1. Field of the Invention
The present invention relates to devices for displaying images, and more particularly, to a device and a method of driving a light source for image display devices.
2. Description of the Related Art
Display devices, such as computer monitors, television sets, etc., generally include self-emitting display devices employing light emitting diodes (LEDs), electroluminescences (ELs), vacuum fluorescent display (VFD), field emission display (FED) and plasma panel display (PDP), and non-emitting display devices employing liquid crystal display (LCD) which necessitates a light source.
LCD devices are generally equipped with two panels each having a field-generating electrode and a liquid crystal (LC) layer with dielectric anisotropy. The LC layer is interposed between the two panels. The field-generating electrodes are each supplied with an electric voltage to generate electric fields across the liquid crystal layer. The light transmittance of the LC layer varies in association with the strength of the electric fields, which is controlled by the applied voltage. Accordingly, desired images are displayed by adjusting the applied voltage.
The light for an LCD device is provided by a light source equipped within the LCD device or may be the natural light. In case of employing a light source to provide the light, the brightness on a screen of the LCD device is usually adjusted by regulating the ratio of on- and off-time of the light source or regulating the current flowing the light source.
As a light source for the LCD devices, fluorescent lamps are usually used. The fluorescent lamps generally require a high AC voltage of which magnitude is typically in the range of several kilovolts and frequency in the range of dozens of kilohertz. The current flowing such fluorescent lamps has a magnitude of several milli-amperes.

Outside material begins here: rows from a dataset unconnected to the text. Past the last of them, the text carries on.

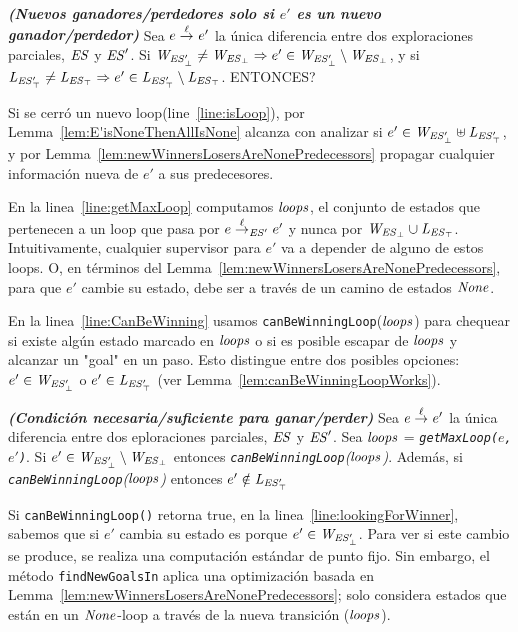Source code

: \begin{lemma}\textbf{\emph{(Nuevos ganadores/perdedores solo si $e'$ es un nuevo ganador/perdedor)}}
\label{lem:E'isNoneThenAllIsNone}
Sea $e \overset{\ell}{\rightarrow}_{} e'$ la única diferencia entre dos exploraciones parciales, $\mathit{ES}$ y $\mathit{ES}'$. Si $\mathit{W_{\mathit{\mathit{ES}'_{\bot}}}} \neq \mathit{W_{\mathit{\mathit{ES}_{\bot}}}} \Rightarrow e' \in \mathit{W_{\mathit{\mathit{ES}'_{\bot}}}} \setminus \mathit{W_{\mathit{\mathit{ES}_{\bot}}}}$, y si $\mathit{L_{\mathit{\mathit{ES}'_{\top}}}} \neq \mathit{L_{\mathit{\mathit{ES}_{\top}}}} \Rightarrow e' \in \mathit{L_{\mathit{\mathit{ES}'_{\top}}}} \setminus \mathit{L_{\mathit{\mathit{ES}_{\top}}}}$. ENTONCES?
\end{lemma}


Si se cerró un nuevo loop(line~\ref{line:isLoop}), por Lemma~\ref{lem:E'isNoneThenAllIsNone} alcanza con analizar si $e' 
\in \mathit{W_{\mathit{\mathit{ES}'_{\bot}}}} \uplus \mathit{L_{\mathit{\mathit{ES}'_{\top}}}}$, y por Lemma~\ref{lem:newWinnersLosersAreNonePredecessors} propagar cualquier información nueva de $e'$ a sus predecesores. 

En la linea~\ref{line:getMaxLoop} computamos $\mathit{loops}$, el conjunto de estados que pertenecen a un loop que pasa por $e \overset{\ell}{\rightarrow}_{\mathit{ES}'} e'$ y nunca por $\mathit{W_{\mathit{\mathit{ES}_{\bot}}}} \cup \mathit{L_{\mathit{\mathit{ES}_{\top}}}}$. 
Intuitivamente, cualquier supervisor para $e'$ va a depender de alguno de estos loops. O, en términos del Lemma~\ref{lem:newWinnersLosersAreNonePredecessors}, para que $e'$ cambie su estado, debe ser a través de un camino de estados $\mathit{None}$. 

En la linea~\ref{line:CanBeWinning} usamos \texttt{canBeWinningLoop}($\mathit{loops}$) para chequear si existe algún estado marcado en $\mathit{loops}$ o si es posible escapar de $\mathit{loops}$ y alcanzar un "goal" en un paso. Esto distingue entre dos posibles opciones: $e' \in \mathit{W_{\mathit{\mathit{ES}'_{\bot}}}}$ o $e' \in \mathit{L_{\mathit{\mathit{ES}'_{\top}}}}$ (ver 
Lemma~\ref{lem:canBeWinningLoopWorks}). 

\begin{lemma}\textbf{\emph{(Condición necesaria/suficiente para ganar/perder)}}
\label{lem:canBeWinningLoopWorks}
Sea $e \overset{\ell}{\rightarrow}_{} e'$ la única diferencia entre dos eploraciones parciales, 
$\mathit{ES}$ y $\mathit{ES}'$. Sea $\mathit{loops}$ = \emph{\texttt{getMaxLoop($e$, 
$e'$)}}.
Si $e' \in \mathit{W_{\mathit{\mathit{ES}'_{\bot}}}} \setminus \mathit{W_{\mathit{\mathit{ES}_{\bot}}}}$ 
entonces \emph{\texttt{canBeWinningLoop}($\mathit{loops}$)}. Además, si \\ 
\emph{\texttt{canBeWinningLoop}($\mathit{loops}$)} entonces $e' \notin \mathit{L_{\mathit{\mathit{ES}'_{\top}}}}$ 
\end{lemma}


Si \texttt{canBeWinningLoop()} retorna true, en la  linea~\ref{line:lookingForWinner}, 
sabemos que si $e'$ cambia su estado es porque $e' \in \mathit{W_{\mathit{\mathit{ES}'_{\bot}}}}$. Para ver si este cambio se produce, se realiza una computación estándar de punto fijo. 
Sin embargo, el método \texttt{findNewGoalsIn} aplica una optimización basada en Lemma~\ref{lem:newWinnersLosersAreNonePredecessors}; solo considera estados que están en un $\mathit{None}$-loop a través de la nueva transición ($\mathit{loops}$).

Since the lamps are disposed at the rear side of an LCD panel and close to the panel at a distance of several millimeters, electric fields and magnetic fields from the lamps make noise to signals in wires and thin film transistors (TFTs) of the LCD panel. In particular, since the frequency of a driving signal for the lamps and the frequency of a horizontal synchronization signal for the LCD panel are similar to each other but a slight difference, a beating occurs to cause interference which makes horizontal stripes, called waterfall, on the LCD screen.
In order to coinciding the frequency of the lamp driving signal and the frequency of the horizontal synchronization signal for removing such problems, a triangular pulse width modulation (PWM) reference signal having a frequency lower than the frequency of the horizontal synchronization signal is generated and the reference signal is dropped to a bottom level at the time of synchronization by using short pulses to be initiated.
However, in the display devices employing the conventional light source driving devices and method, the triangular reference wave is generated to have rising portions and falling portions, which are asymmetric to each other. As a result, are caused several problems such as reduced lifetime and unstable ignition of the lamps.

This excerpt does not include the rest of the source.